Connect with us


Trump Ends Key ObamaCare Subsidies for Low-Income Americans

Donald Trump

In his continuing effort to destroy former President Barack Obama’s legacy, Donald Trump’s White House announced Thursday that it would stop reimbursing health insurance companies for costs associated with lowering costs for low income Americans under the Affordable Care Act, also known as ObamaCare.

The Cost-share Reduction payments or CSRs are crucial subsidies designed to help low-income Americans afford health insurance and experts believe that without the CSRs most insurers would simply raise premiums forcing low-income Americans to simply walk away from ObamaCare because of high costs.

Democrat leaders said this decision has the potential to effectively end Affordable Care and condemned it as “spiteful.”

House Minority Leader Nancy Pelosi and Senate Minority Leader Chuck Schumer condemned the move in a joint statement. “Sadly, instead of working to lower health costs for Americans, it seems President Trump will single-handedly hike Americans’ health premiums,” they said.
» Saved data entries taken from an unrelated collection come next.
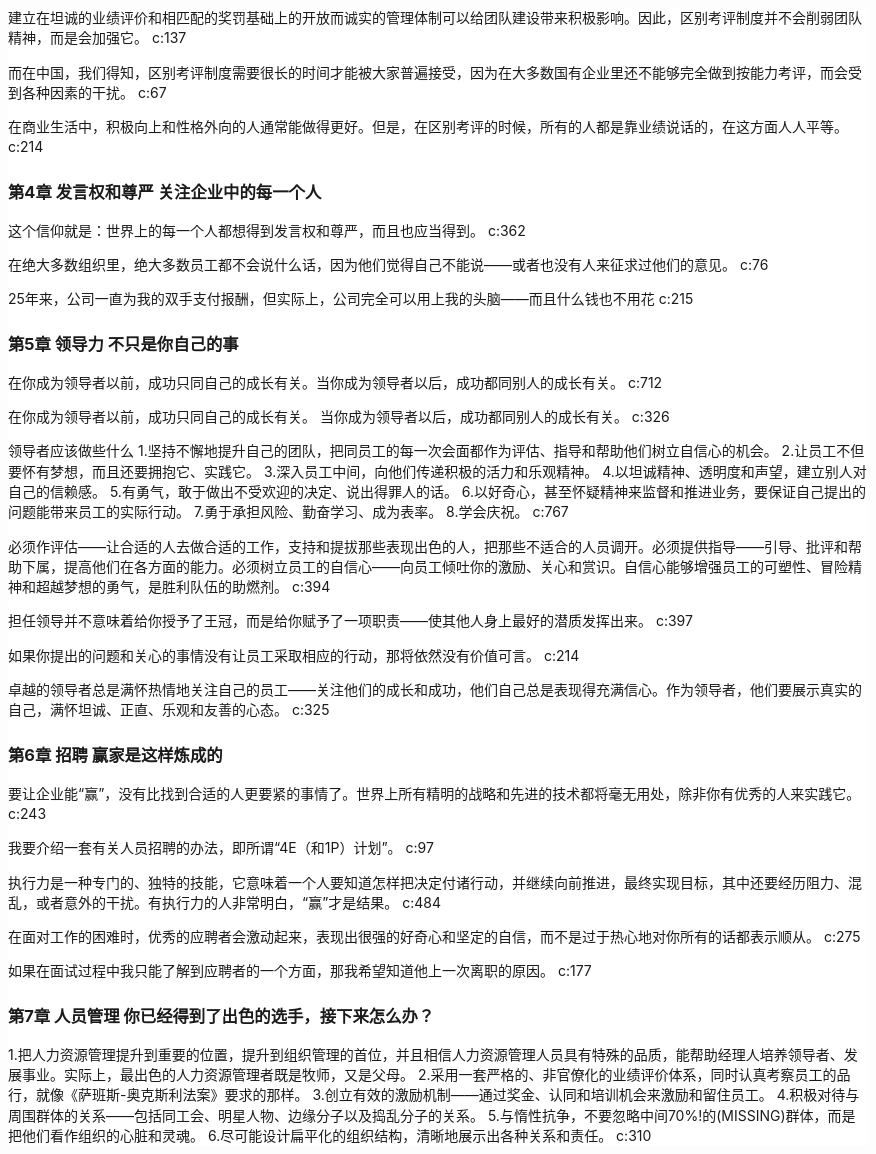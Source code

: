 建立在坦诚的业绩评价和相匹配的奖罚基础上的开放而诚实的管理体制可以给团队建设带来积极影响。因此，区别考评制度并不会削弱团队精神，而是会加强它。 c:137

而在中国，我们得知，区别考评制度需要很长的时间才能被大家普遍接受，因为在大多数国有企业里还不能够完全做到按能力考评，而会受到各种因素的干扰。 c:67

在商业生活中，积极向上和性格外向的人通常能做得更好。但是，在区别考评的时候，所有的人都是靠业绩说话的，在这方面人人平等。 c:214

### 第4章 发言权和尊严 关注企业中的每一个人

这个信仰就是：世界上的每一个人都想得到发言权和尊严，而且也应当得到。 c:362

在绝大多数组织里，绝大多数员工都不会说什么话，因为他们觉得自己不能说——或者也没有人来征求过他们的意见。 c:76

25年来，公司一直为我的双手支付报酬，但实际上，公司完全可以用上我的头脑——而且什么钱也不用花 c:215

### 第5章 领导力 不只是你自己的事

在你成为领导者以前，成功只同自己的成长有关。当你成为领导者以后，成功都同别人的成长有关。 c:712

在你成为领导者以前，成功只同自己的成长有关。
当你成为领导者以后，成功都同别人的成长有关。 c:326

领导者应该做些什么
1.坚持不懈地提升自己的团队，把同员工的每一次会面都作为评估、指导和帮助他们树立自信心的机会。
2.让员工不但要怀有梦想，而且还要拥抱它、实践它。
3.深入员工中间，向他们传递积极的活力和乐观精神。
4.以坦诚精神、透明度和声望，建立别人对自己的信赖感。
5.有勇气，敢于做出不受欢迎的决定、说出得罪人的话。
6.以好奇心，甚至怀疑精神来监督和推进业务，要保证自己提出的问题能带来员工的实际行动。
7.勇于承担风险、勤奋学习、成为表率。
8.学会庆祝。
 c:767

必须作评估——让合适的人去做合适的工作，支持和提拔那些表现出色的人，把那些不适合的人员调开。必须提供指导——引导、批评和帮助下属，提高他们在各方面的能力。必须树立员工的自信心——向员工倾吐你的激励、关心和赏识。自信心能够增强员工的可塑性、冒险精神和超越梦想的勇气，是胜利队伍的助燃剂。 c:394

担任领导并不意味着给你授予了王冠，而是给你赋予了一项职责——使其他人身上最好的潜质发挥出来。 c:397

如果你提出的问题和关心的事情没有让员工采取相应的行动，那将依然没有价值可言。 c:214

卓越的领导者总是满怀热情地关注自己的员工——关注他们的成长和成功，他们自己总是表现得充满信心。作为领导者，他们要展示真实的自己，满怀坦诚、正直、乐观和友善的心态。 c:325

### 第6章 招聘 赢家是这样炼成的

要让企业能“赢”，没有比找到合适的人更要紧的事情了。世界上所有精明的战略和先进的技术都将毫无用处，除非你有优秀的人来实践它。 c:243

我要介绍一套有关人员招聘的办法，即所谓“4E（和1P）计划”。 c:97

执行力是一种专门的、独特的技能，它意味着一个人要知道怎样把决定付诸行动，并继续向前推进，最终实现目标，其中还要经历阻力、混乱，或者意外的干扰。有执行力的人非常明白，“赢”才是结果。 c:484

在面对工作的困难时，优秀的应聘者会激动起来，表现出很强的好奇心和坚定的自信，而不是过于热心地对你所有的话都表示顺从。 c:275

如果在面试过程中我只能了解到应聘者的一个方面，那我希望知道他上一次离职的原因。 c:177

### 第7章 人员管理 你已经得到了出色的选手，接下来怎么办？

1.把人力资源管理提升到重要的位置，提升到组织管理的首位，并且相信人力资源管理人员具有特殊的品质，能帮助经理人培养领导者、发展事业。实际上，最出色的人力资源管理者既是牧师，又是父母。
2.采用一套严格的、非官僚化的业绩评价体系，同时认真考察员工的品行，就像《萨班斯-奥克斯利法案》要求的那样。
3.创立有效的激励机制——通过奖金、认同和培训机会来激励和留住员工。
4.积极对待与周围群体的关系——包括同工会、明星人物、边缘分子以及捣乱分子的关系。
5.与惰性抗争，不要忽略中间70%!的(MISSING)群体，而是把他们看作组织的心脏和灵魂。
6.尽可能设计扁平化的组织结构，清晰地展示出各种关系和责任。 c:310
RELATED: Congressional Republicans Abandon Effort to Repeal ObamaCare, Again.

The Democrat leaders called the move a “spiteful act of vast, pointless sabotage leveled at working families and the middle class in every corner of America.”
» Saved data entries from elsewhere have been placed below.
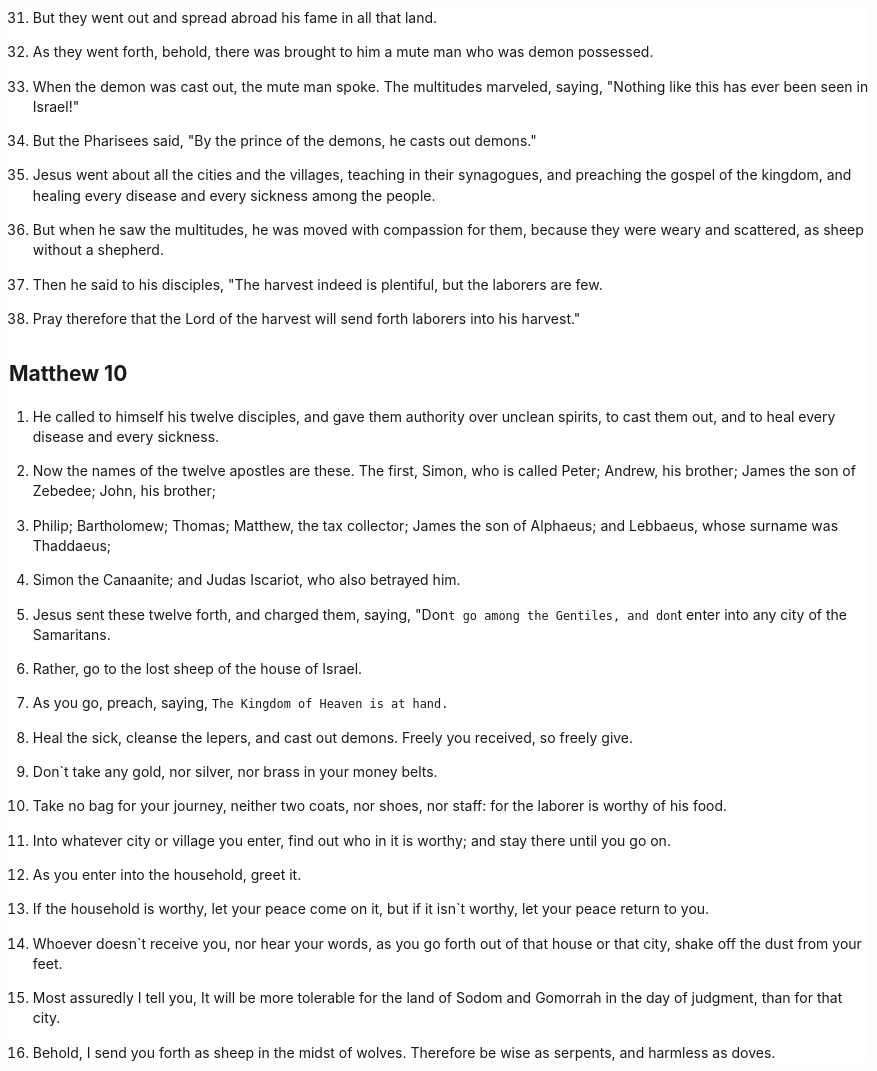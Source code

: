 31. But they went out and spread abroad his fame in all that land.

32. As they went forth, behold, there was brought to him a mute man who was demon possessed.

33. When the demon was cast out, the mute man spoke. The multitudes marveled, saying, "Nothing like this has ever been seen in Israel!"

34. But the Pharisees said, "By the prince of the demons, he casts out demons."

35. Jesus went about all the cities and the villages, teaching in their synagogues, and preaching the gospel of the kingdom, and healing every disease and every sickness among the people.

36. But when he saw the multitudes, he was moved with compassion for them, because they were weary and scattered, as sheep without a shepherd.

37. Then he said to his disciples, "The harvest indeed is plentiful, but the laborers are few.

38. Pray therefore that the Lord of the harvest will send forth laborers into his harvest."

## Matthew 10

1. He called to himself his twelve disciples, and gave them authority over unclean spirits, to cast them out, and to heal every disease and every sickness.

2. Now the names of the twelve apostles are these. The first, Simon, who is called Peter; Andrew, his brother; James the son of Zebedee; John, his brother;

3. Philip; Bartholomew; Thomas; Matthew, the tax collector; James the son of Alphaeus; and Lebbaeus, whose surname was Thaddaeus;

4. Simon the Canaanite; and Judas Iscariot, who also betrayed him.

5. Jesus sent these twelve forth, and charged them, saying, "Don`t go among the Gentiles, and don`t enter into any city of the Samaritans.

6. Rather, go to the lost sheep of the house of Israel.

7. As you go, preach, saying, `The Kingdom of Heaven is at hand.`

8. Heal the sick, cleanse the lepers, and cast out demons. Freely you received, so freely give.

9. Don`t take any gold, nor silver, nor brass in your money belts.

10. Take no bag for your journey, neither two coats, nor shoes, nor staff: for the laborer is worthy of his food.

11. Into whatever city or village you enter, find out who in it is worthy; and stay there until you go on.

12. As you enter into the household, greet it.

13. If the household is worthy, let your peace come on it, but if it isn`t worthy, let your peace return to you.

14. Whoever doesn`t receive you, nor hear your words, as you go forth out of that house or that city, shake off the dust from your feet.

15. Most assuredly I tell you, It will be more tolerable for the land of Sodom and Gomorrah in the day of judgment, than for that city.

16. Behold, I send you forth as sheep in the midst of wolves. Therefore be wise as serpents, and harmless as doves.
“Make no mistake about it, Trump will try to blame the Affordable Care Act, but this will fall on his back and he will pay the price for it,” they said.

The Congressional Budget Office (CBO) has warned that in the short term, health care premiums would spike and many insurers would leave the market. It will also lead to increase in deficits

President Donald Trump had indicated that his motive for cutting off the payments is to increase pressure on Republican and Democratic lawmakers to repeal Obamacare. In a tweet, Trump said that “Obamacare is a broken mess. Piece by piece we will now begin the process of giving America the great HealthCare it deserves!”

The White House also released a statement claiming the decision came as a result of guidance from the U.S. Justice Department.

“Based on guidance from the Department of Justice, the Department of Health and Human Services has concluded that there is no appropriation for cost-sharing reduction payments to insurance companies under Obamacare,” the White House said in a statement. “In light of this analysis, the Government cannot lawfully make the cost-sharing reduction payments,” the White House statement said.

“Make no mistake about it, Trump will try to blame the Affordable Care Act, but this will fall on his back and he will pay the price for it,” they said.

The open enrollment in Affordable Care Act plans for 2018 begins on Nov. 1. Insurers have already submitted their premiums for 2018 and in many cases raised rates on the assumption of cutting off the CSRs. That could somewhat blunt the impact of the White House’s move.

Democrats and Republicans in the House and Senate have talked about the possibility of appropriating the CSRs payments themselves. Doing so would blunt the impact of Trump’s order but it is impossible to know if congressional republican leaders would support a bill, which is likely to draw strong opposition from conservatives.

The move comes the same day Trump signed an executive order that seeks to further undermine President Barack Obama’s signature health care legacy.

House Speaker Paul Ryan (R-Wis.) said the move by the White House “preserves a monumental affirmation of Congress’s authority and the separation of powers.” Ryan released a statement late Thursday saying, “Obamacare has proven itself to be a fatally flawed law, and the House will continue to work with Trump administration to provide the American people a better system.”

However, Senate Democratic leader Chuck Schumer (D-NY) and Nancy Pelosi (D-CA) said that “Trumpcare collapsed because Americans overwhelmingly recognized the cruelty and higher costs it meant for them and their loved ones,” adding that “Now, millions of hard-working American families will suffer just because President Trump wants them to.”

The CBO reported in August that the decision to end the CSRs would cause the number of uninsured Americans to rise by about 1 million in 2018 but would start lowering the number of uninsured by about 1 million a year starting in 2020. Also, the federal budget deficit would rise by $6 billion next year, $21 billion in 2020 and $26 billion in 2026 as low- and moderate-income Americans make more use of tax credits to offset rising premiums.

SEE ALSO: House Ethics Committee Probes GOP Rep. Chris Collins for Insider Trading.

The CBO said it expected that insurers in some states would withdraw from some markets because of “substantial uncertainty.” However, it projected that by 2020, “more insurers would participate, so people in almost all areas would be able to buy no group insurance.”

Moreover, it said most people would pay net premiums for no group insurance similar to or less than what they would have paid otherwise over the next decade, after considering premium tax credits.

The White House said Thursday that “the bailout of insurance companies through these unlawful payments is yet another example of how the previous administration abused taxpayer dollars and skirted the law to prop up a broken system.”